Michele commence avec des voix, de l’écoute, de l’échange. Persuadée que les vécus de toutes les femmes sont des récits importants qui contiennent des perles d’humanité, elle aménage des espaces de sécurité, des safe spaces, où des femmes issues de bords différents peuvent partager leurs expériences, leurs vécus. Des bourgeoises nées à Genève, et des femmes dont le cheminement qui les amène à ce moment et cet endroit passe par les violences et les guerres du monde entier : toutes les voix ont une valeur égale, toutes les histoires sont précieuses.
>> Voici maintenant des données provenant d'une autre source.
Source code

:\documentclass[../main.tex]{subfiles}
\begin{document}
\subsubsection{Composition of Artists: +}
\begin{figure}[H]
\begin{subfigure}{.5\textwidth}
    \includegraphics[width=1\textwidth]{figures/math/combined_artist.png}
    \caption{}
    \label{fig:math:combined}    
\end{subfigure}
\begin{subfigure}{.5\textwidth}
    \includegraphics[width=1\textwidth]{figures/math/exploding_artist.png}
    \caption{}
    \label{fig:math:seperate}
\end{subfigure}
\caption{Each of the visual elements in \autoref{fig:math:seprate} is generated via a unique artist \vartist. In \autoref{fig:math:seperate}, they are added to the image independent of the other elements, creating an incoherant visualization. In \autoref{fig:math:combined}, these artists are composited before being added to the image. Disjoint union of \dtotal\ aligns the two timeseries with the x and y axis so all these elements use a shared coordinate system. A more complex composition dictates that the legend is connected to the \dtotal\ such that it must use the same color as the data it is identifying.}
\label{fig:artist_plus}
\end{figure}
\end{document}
De ces moments d’échange oral on passe à une pratique de l’écriture, une mise en mots qui encourage à peser et à choisir. La mise en écriture est un acte de valorisation. A travers l’Histoire, les récits qui sont préservés, édités, disséminés, tendent à être ceux des hommes blancs, les maîtres, ceux qui détiennent le pouvoir. Lorsque Michele et ses collaboratrices donnent la possibilité aux femmes de mettre par écrit leurs récits, elles sont des agents d’empouvoirement, des sages-femmes dont les gestes sont culturels plutôt que corporels. Là où il y avait du vécu inaudible, enfoui dans le bruissement désordonné de l’expérience, jaillit dès lors le récit, transmissible et partageable. Ce sont autant d’actes de légitimation, et on accueille ce qui avant était dévalorisé et invisibilisé—car hors du champ du pouvoir, du productivisme capitaliste—dans le domaine de la culture. Le processus de Michele nous rappelle l’étymologie de la culture et son lien avec la terre : le soin de faire pousser pour nourrir les autres est au centre de sa méthode théâtrale.
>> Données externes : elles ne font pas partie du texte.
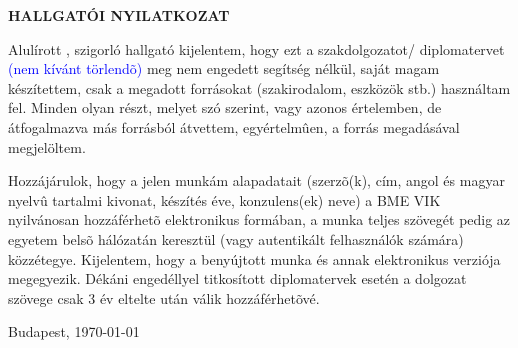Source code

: \begin{center}
\large
\textbf{HALLGATÓI NYILATKOZAT}\\
\end{center}

Alulírott \emph{\vikszerzo}, szigorló hallgató kijelentem, hogy ezt a szakdolgozatot/ diplomatervet \textcolor{blue}{(nem kívánt törlendõ)} meg nem engedett segítség nélkül, saját magam készítettem, csak a megadott forrásokat (szakirodalom, eszközök stb.) használtam fel. Minden olyan részt, melyet szó szerint, vagy azonos értelemben, de átfogalmazva más forrásból átvettem, egyértelmûen, a forrás megadásával megjelöltem.

Hozzájárulok, hogy a jelen munkám alapadatait (szerzõ(k), cím, angol és magyar nyelvû tartalmi kivonat, készítés éve, konzulens(ek) neve) a BME VIK nyilvánosan hozzáférhetõ elektronikus formában, a munka teljes szövegét pedig az egyetem belsõ hálózatán keresztül (vagy autentikált felhasználók számára) közzétegye. Kijelentem, hogy a benyújtott munka és annak elektronikus verziója megegyezik. Dékáni engedéllyel titkosított diplomatervek esetén a dolgozat szövege csak 3 év eltelte után válik hozzáférhetõvé.

\begin{flushleft}
\vspace*{1cm}
Budapest, \today
\end{flushleft}

\begin{flushright}
 \vspace*{1cm}
 \makebox[7cm]{\rule{6cm}{.4pt}}\\
 \makebox[7cm]{\emph{\vikszerzo}}\\
\end{flushright}
\thispagestyle{empty}

\vfill
\clearpage
\thispagestyle{empty} %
Il est important de noter que Michele fait tout cela sans aucun effet d’appropriation ou d’extraction culturelle. Sa personnalité est loin de l’individualisme qui parfois marque le monde du théâtre. Elle est passeure d’histoires, pas accapareuse.
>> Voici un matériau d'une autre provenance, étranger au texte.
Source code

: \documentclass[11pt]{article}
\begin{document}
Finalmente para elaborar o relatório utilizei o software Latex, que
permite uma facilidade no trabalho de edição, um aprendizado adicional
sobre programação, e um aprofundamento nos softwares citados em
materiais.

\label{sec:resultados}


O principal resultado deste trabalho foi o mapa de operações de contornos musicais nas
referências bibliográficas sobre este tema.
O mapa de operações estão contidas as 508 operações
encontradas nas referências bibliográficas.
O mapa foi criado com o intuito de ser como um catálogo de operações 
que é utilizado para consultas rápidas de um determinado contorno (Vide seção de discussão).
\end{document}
Lorsqu’elle a cultivé un vivier de récits, elle opère un nouveau choix, toujours dans la participativité et la consultation. De là sort le spectacle. Le travail de mise en scène, suivi de représentations, achève de rendre visible et audible les vécus multiples des femmes de Genève. La plupart viennent d’ailleurs, et peut-être partiront un jour, mais à un moment elles participent toutes dans la vie d’ici. Notre ville est faite par ces femmes, et Michele parvient à leur faire prendre la place qui leur revient : sur le devant de la scène. Les spectatrices se reconnaissent, parfois dans les histoires qui sont dites, mais toujours dans le processus, qui invite à se penser dans une collectivité sans bornes, une matrice aimante, où chacune se sent accueillie et respectée. On assiste à un spectacle, mais au-delà du spectacle, on assiste à la naissance d’un esprit de générosité et d’accueil. Lorsque Michele donne la voix aux autres, elle nous aide à prendre conscience, à devenir des gens meilleurs. Sa pratique du théâtre est à la fois moderne car elle pousse les limites de ce qu’on peut mettre sur la scène, et ancienne car elle nous rappelle la fonction du théâtre de la Grèce ancienne comme catharsis et fondation du vivre ensemble de la cité.